(Stored data)
____________________

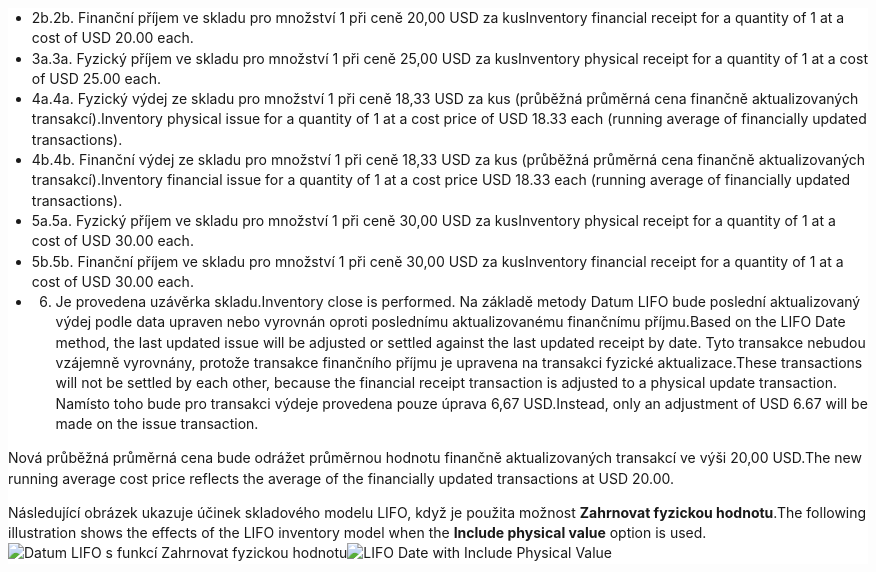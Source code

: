 -   <span data-ttu-id="3663a-173">2b.</span><span class="sxs-lookup"><span data-stu-id="3663a-173">2b.</span></span> <span data-ttu-id="3663a-174">Finanční příjem ve skladu pro množství 1 při ceně 20,00 USD za kus</span><span class="sxs-lookup"><span data-stu-id="3663a-174">Inventory financial receipt for a quantity of 1 at a cost of USD 20.00 each.</span></span>
-   <span data-ttu-id="3663a-175">3a.</span><span class="sxs-lookup"><span data-stu-id="3663a-175">3a.</span></span> <span data-ttu-id="3663a-176">Fyzický příjem ve skladu pro množství 1 při ceně 25,00 USD za kus</span><span class="sxs-lookup"><span data-stu-id="3663a-176">Inventory physical receipt for a quantity of 1 at a cost of USD 25.00 each.</span></span>
-   <span data-ttu-id="3663a-177">4a.</span><span class="sxs-lookup"><span data-stu-id="3663a-177">4a.</span></span> <span data-ttu-id="3663a-178">Fyzický výdej ze skladu pro množství 1 při ceně 18,33 USD za kus (průběžná průměrná cena finančně aktualizovaných transakcí).</span><span class="sxs-lookup"><span data-stu-id="3663a-178">Inventory physical issue for a quantity of 1 at a cost price of USD 18.33 each (running average of financially updated transactions).</span></span>
-   <span data-ttu-id="3663a-179">4b.</span><span class="sxs-lookup"><span data-stu-id="3663a-179">4b.</span></span> <span data-ttu-id="3663a-180">Finanční výdej ze skladu pro množství 1 při ceně 18,33 USD za kus (průběžná průměrná cena finančně aktualizovaných transakcí).</span><span class="sxs-lookup"><span data-stu-id="3663a-180">Inventory financial issue for a quantity of 1 at a cost price USD 18.33 each (running average of financially updated transactions).</span></span>
-   <span data-ttu-id="3663a-181">5a.</span><span class="sxs-lookup"><span data-stu-id="3663a-181">5a.</span></span> <span data-ttu-id="3663a-182">Fyzický příjem ve skladu pro množství 1 při ceně 30,00 USD za kus</span><span class="sxs-lookup"><span data-stu-id="3663a-182">Inventory physical receipt for a quantity of 1 at a cost of USD 30.00 each.</span></span>
-   <span data-ttu-id="3663a-183">5b.</span><span class="sxs-lookup"><span data-stu-id="3663a-183">5b.</span></span> <span data-ttu-id="3663a-184">Finanční příjem ve skladu pro množství 1 při ceně 30,00 USD za kus</span><span class="sxs-lookup"><span data-stu-id="3663a-184">Inventory financial receipt for a quantity of 1 at a cost of USD 30.00 each.</span></span>
-   6. <span data-ttu-id="3663a-185">Je provedena uzávěrka skladu.</span><span class="sxs-lookup"><span data-stu-id="3663a-185">Inventory close is performed.</span></span> <span data-ttu-id="3663a-186">Na základě metody Datum LIFO bude poslední aktualizovaný výdej podle data upraven nebo vyrovnán oproti poslednímu aktualizovanému finančnímu příjmu.</span><span class="sxs-lookup"><span data-stu-id="3663a-186">Based on the LIFO Date method, the last updated issue will be adjusted or settled against the last updated receipt by date.</span></span> <span data-ttu-id="3663a-187">Tyto transakce nebudou vzájemně vyrovnány, protože transakce finančního příjmu je upravena na transakci fyzické aktualizace.</span><span class="sxs-lookup"><span data-stu-id="3663a-187">These transactions will not be settled by each other, because the financial receipt transaction is adjusted to a physical update transaction.</span></span> <span data-ttu-id="3663a-188">Namísto toho bude pro transakci výdeje provedena pouze úprava 6,67 USD.</span><span class="sxs-lookup"><span data-stu-id="3663a-188">Instead, only an adjustment of USD 6.67 will be made on the issue transaction.</span></span>

<span data-ttu-id="3663a-189">Nová průběžná průměrná cena bude odrážet průměrnou hodnotu finančně aktualizovaných transakcí ve výši 20,00 USD.</span><span class="sxs-lookup"><span data-stu-id="3663a-189">The new running average cost price reflects the average of the financially updated transactions at USD 20.00.</span></span> 

<span data-ttu-id="3663a-190">Následující obrázek ukazuje účinek skladového modelu LIFO, když je použita možnost **Zahrnovat fyzickou hodnotu**.</span><span class="sxs-lookup"><span data-stu-id="3663a-190">The following illustration shows the effects of the LIFO inventory model when the **Include physical value** option is used.</span></span> <span data-ttu-id="3663a-191">![Datum LIFO s funkcí Zahrnovat fyzickou hodnotu](./media/lifodatewithincludephysicalvalue.gif)</span><span class="sxs-lookup"><span data-stu-id="3663a-191">![LIFO Date with Include Physical Value](./media/lifodatewithincludephysicalvalue.gif)</span></span> 

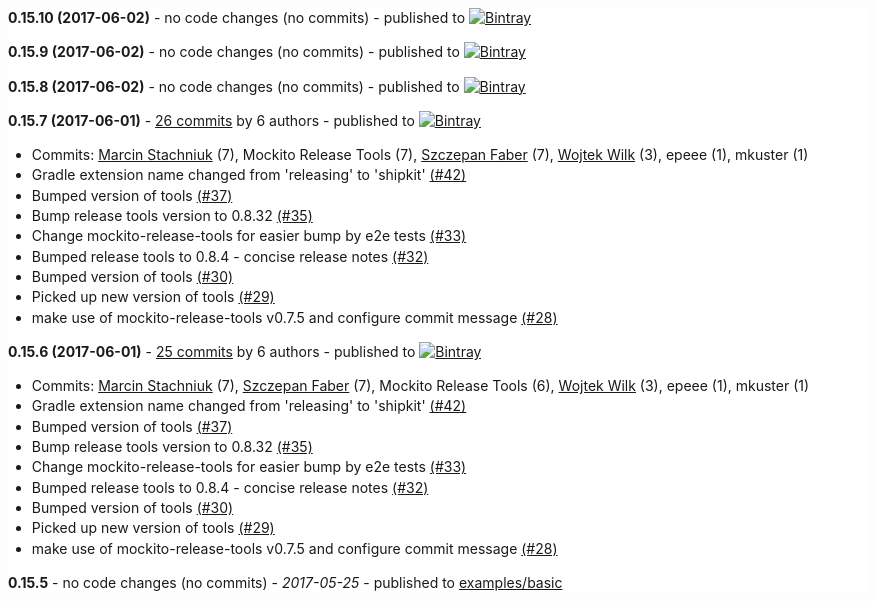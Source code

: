 **0.15.10 (2017-06-02)** - no code changes (no commits) - published to [![Bintray](https://img.shields.io/badge/Bintray-0.15.10-green.svg)](https://bintray.com/shipkit/examples/basic/0.15.10)

**0.15.9 (2017-06-02)** - no code changes (no commits) - published to [![Bintray](https://img.shields.io/badge/Bintray-0.15.9-green.svg)](https://bintray.com/shipkit/examples/basic/0.15.9)

**0.15.8 (2017-06-02)** - no code changes (no commits) - published to [![Bintray](https://img.shields.io/badge/Bintray-0.15.8-green.svg)](https://bintray.com/shipkit/examples/basic/0.15.8)

**0.15.7 (2017-06-01)** - [26 commits](https://github.com/mockito/mockito-release-tools-example/compare/v0.15.2...v0.15.7) by 6 authors - published to [![Bintray](https://img.shields.io/badge/Bintray-0.15.7-green.svg)](https://bintray.com/shipkit/examples/basic/0.15.7)
 - Commits: [Marcin Stachniuk](http://github.com/mstachniuk) (7), Mockito Release Tools (7), [Szczepan Faber](http://github.com/szczepiq) (7), [Wojtek Wilk](http://github.com/wwilk) (3), epeee (1), mkuster (1)
 - Gradle extension name changed from 'releasing' to 'shipkit' [(#42)](https://github.com/mockito/mockito-release-tools-example/pull/42)
 - Bumped version of tools [(#37)](https://github.com/mockito/mockito-release-tools-example/pull/37)
 - Bump release tools version to 0.8.32 [(#35)](https://github.com/mockito/mockito-release-tools-example/pull/35)
 - Change mockito-release-tools for easier bump by e2e tests [(#33)](https://github.com/mockito/mockito-release-tools-example/pull/33)
 - Bumped release tools to 0.8.4 - concise release notes [(#32)](https://github.com/mockito/mockito-release-tools-example/pull/32)
 - Bumped version of tools [(#30)](https://github.com/mockito/mockito-release-tools-example/pull/30)
 - Picked up new version of tools [(#29)](https://github.com/mockito/mockito-release-tools-example/pull/29)
 - make use of mockito-release-tools v0.7.5 and configure commit message [(#28)](https://github.com/mockito/mockito-release-tools-example/pull/28)

**0.15.6 (2017-06-01)** - [25 commits](https://github.com/mockito/mockito-release-tools-example/compare/v0.15.2...v0.15.6) by 6 authors - published to [![Bintray](https://img.shields.io/badge/Bintray-0.15.6-green.svg)](https://bintray.com/shipkit/examples/basic/0.15.6)
 - Commits: [Marcin Stachniuk](http://github.com/mstachniuk) (7), [Szczepan Faber](http://github.com/szczepiq) (7), Mockito Release Tools (6), [Wojtek Wilk](http://github.com/wwilk) (3), epeee (1), mkuster (1)
 - Gradle extension name changed from 'releasing' to 'shipkit' [(#42)](https://github.com/mockito/mockito-release-tools-example/pull/42)
 - Bumped version of tools [(#37)](https://github.com/mockito/mockito-release-tools-example/pull/37)
 - Bump release tools version to 0.8.32 [(#35)](https://github.com/mockito/mockito-release-tools-example/pull/35)
 - Change mockito-release-tools for easier bump by e2e tests [(#33)](https://github.com/mockito/mockito-release-tools-example/pull/33)
 - Bumped release tools to 0.8.4 - concise release notes [(#32)](https://github.com/mockito/mockito-release-tools-example/pull/32)
 - Bumped version of tools [(#30)](https://github.com/mockito/mockito-release-tools-example/pull/30)
 - Picked up new version of tools [(#29)](https://github.com/mockito/mockito-release-tools-example/pull/29)
 - make use of mockito-release-tools v0.7.5 and configure commit message [(#28)](https://github.com/mockito/mockito-release-tools-example/pull/28)

**0.15.5** - no code changes (no commits) - *2017-05-25* - published to [examples/basic](https://bintray.com/shipkit/examples/basic)
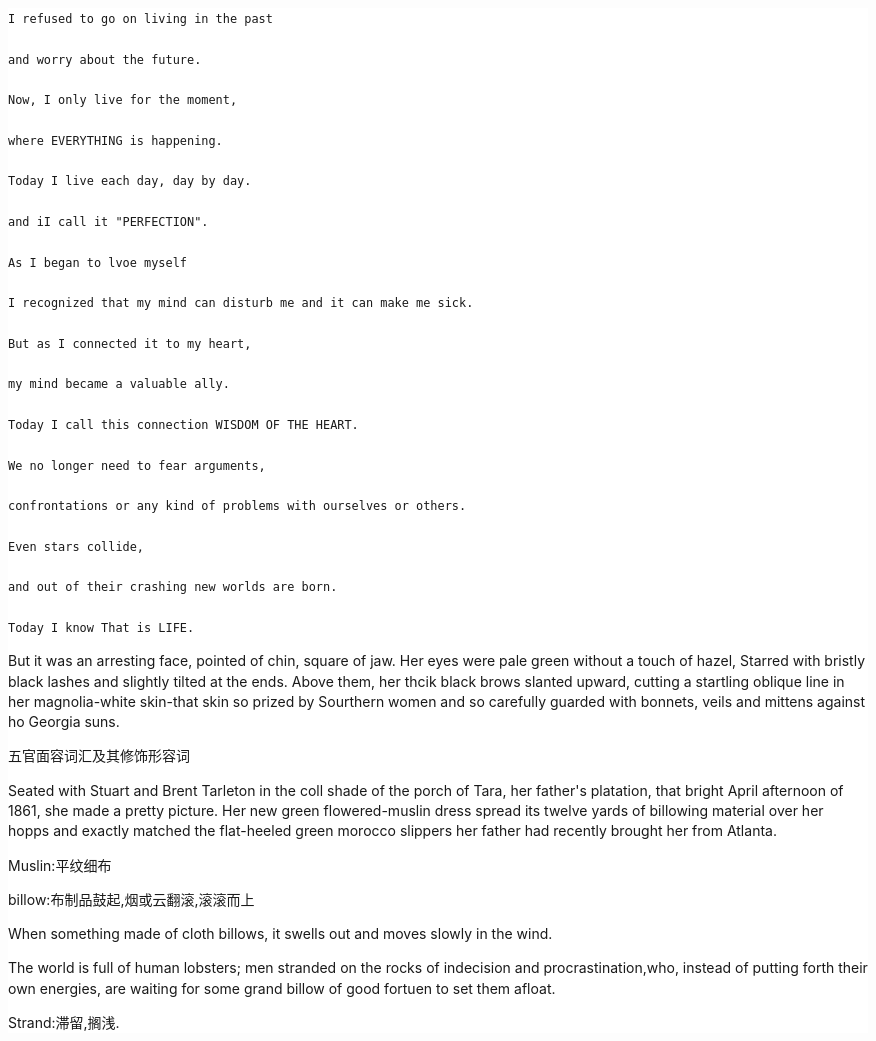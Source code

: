     I refused to go on living in the past

    and worry about the future.

    Now, I only live for the moment,

    where EVERYTHING is happening.

    Today I live each day, day by day.

    and iI call it "PERFECTION".

    As I began to lvoe myself

    I recognized that my mind can disturb me and it can make me sick.

    But as I connected it to my heart,

    my mind became a valuable ally.

    Today I call this connection WISDOM OF THE HEART.

    We no longer need to fear arguments,

    confrontations or any kind of problems with ourselves or others.

    Even stars collide,

    and out of their crashing new worlds are born.

    Today I know That is LIFE.

But it was an arresting face, pointed of chin, square of jaw. Her eyes were pale green without a touch of hazel, Starred with bristly black lashes and slightly tilted at the ends. Above them, her thcik black brows slanted upward, cutting a startling oblique line in her magnolia-white skin-that skin so prized by Sourthern women and so carefully guarded with bonnets, veils and mittens against ho Georgia suns.

五官面容词汇及其修饰形容词

Seated with Stuart and Brent Tarleton in the coll shade of the porch of Tara, her father's platation, that bright April afternoon of 1861, she made a pretty picture. Her new green flowered-muslin dress spread its twelve yards of billowing material over her hopps and exactly matched the flat-heeled green morocco slippers her father had recently brought her from Atlanta.

Muslin:平纹细布

billow:布制品鼓起,烟或云翻滚,滚滚而上


When something made of cloth billows, it swells out and moves slowly in the wind.

The world is full of human lobsters; men stranded on the rocks of indecision and procrastination,who, instead of putting forth their own energies, are waiting for some grand billow of good fortuen to set them afloat.

Strand:滞留,搁浅.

____________________

Assignment
An exact copy is needed of the entries above, starting at the line that holds "(2017-06-01)** - [25" and stopping at the line that holds "where EVERYTHING is happening.", both kept; pictures stay out.

Exercise response
**0.15.6 (2017-06-01)** - [25 commits](https://github.com/mockito/mockito-release-tools-example/compare/v0.15.2...v0.15.6) by 6 authors - published to [![Bintray](https://img.shields.io/badge/Bintray-0.15.6-green.svg)](https://bintray.com/shipkit/examples/basic/0.15.6)
 - Commits: [Marcin Stachniuk](http://github.com/mstachniuk) (7), [Szczepan Faber](http://github.com/szczepiq) (7), Mockito Release Tools (6), [Wojtek Wilk](http://github.com/wwilk) (3), epeee (1), mkuster (1)
 - Gradle extension name changed from 'releasing' to 'shipkit' [(#42)](https://github.com/mockito/mockito-release-tools-example/pull/42)
 - Bumped version of tools [(#37)](https://github.com/mockito/mockito-release-tools-example/pull/37)
 - Bump release tools version to 0.8.32 [(#35)](https://github.com/mockito/mockito-release-tools-example/pull/35)
 - Change mockito-release-tools for easier bump by e2e tests [(#33)](https://github.com/mockito/mockito-release-tools-example/pull/33)
 - Bumped release tools to 0.8.4 - concise release notes [(#32)](https://github.com/mockito/mockito-release-tools-example/pull/32)
 - Bumped version of tools [(#30)](https://github.com/mockito/mockito-release-tools-example/pull/30)
 - Picked up new version of tools [(#29)](https://github.com/mockito/mockito-release-tools-example/pull/29)
 - make use of mockito-release-tools v0.7.5 and configure commit message [(#28)](https://github.com/mockito/mockito-release-tools-example/pull/28)

**0.15.5** - no code changes (no commits) - *2017-05-25* - published to [examples/basic](https://bintray.com/shipkit/examples/basic)
Source code

:     I refused to go on living in the past

    and worry about the future.

    Now, I only live for the moment,

    where EVERYTHING is happening.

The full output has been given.